The shoes were part of a no-frills, low-priced Nike line called Decades, and after the Heaven's Gate events, Nike discontinued them, according to Vice. Because of their scarcity and connection to a dark historical event, a pair of vintage Decades can fetch big money on the secondary market, priced into the thousands on eBay.
An astronomer predicted the Heaven's Gate tragedy
According to History, the arrival of the Hale-Bopp comet was a major astronomical event. Scheduled to pass close to Earth in 1997 and be visible to the naked eye for months on end, it was a once-in-200-years (or longer) event, and the 39 members of the Heaven's Gate group believed that the comet's trail would bring with it an intergalactic spaceship (a star captured in one photo of Hale-Bopp led to its identification as a craft, per the Sun-Sentinel) that would collect their souls as it dropped by Earth, prompting a mass suicide in preparation. Eerily and tragically, this sad outcome fulfilled a prediction made by one of the scientists who discovered the Hale-Bopp comet.

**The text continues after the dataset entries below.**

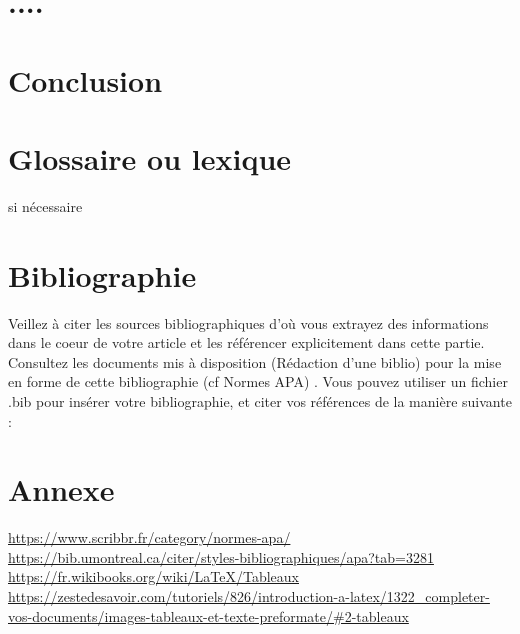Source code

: \documentclass[a4paper,12pt]{article}
\begin{document}

\section{....}

\section{Conclusion}

\section{Glossaire ou lexique}

si nécessaire

\section{Bibliographie}

Veillez à citer les sources bibliographiques d’où vous extrayez des informations dans le coeur de votre article et les référencer explicitement dans cette partie.
Consultez les documents mis à disposition (Rédaction d’une biblio) pour la
mise en forme de cette bibliographie (cf Normes APA) \cite{apa_scribbr} \cite{apa_umontreal}.
Vous pouvez utiliser un fichier .bib pour insérer votre bibliographie, et
citer vos références de la manière suivante : \cite{Gre93}

\section{Annexe}

\begin{thebibliography}{REF}
    \url{https://www.scribbr.fr/category/normes-apa/}
    \url{https://bib.umontreal.ca/citer/styles-bibliographiques/apa?tab=3281} 
    \url{https://fr.wikibooks.org/wiki/LaTeX/Tableaux}
    \url{https://zestedesavoir.com/tutoriels/826/introduction-a-latex/1322_completer-vos-documents/images-tableaux-et-texte-preformate/#2-tableaux}
\end{thebibliography}
\end{document}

Hale-Bopp was named for the two astronomers who first discovered the comet, independently of one another, Thomas Bopp of Arizona and Alan Hale of New Mexico, according to Space. This comet, and the way Heaven's Gate responded, was not nearly the first time in history that people connected an astronomical event with a doomsday scenario or possible change in their plane of existence. According to Skeptical Inquirer, Hale told a co-worker after the discovery of the comet that a related mass suicide was a likely event. "'We are probably going to have some suicides as a result of this comet,'" he recalled saying. "The sad part is that I really was not surprised."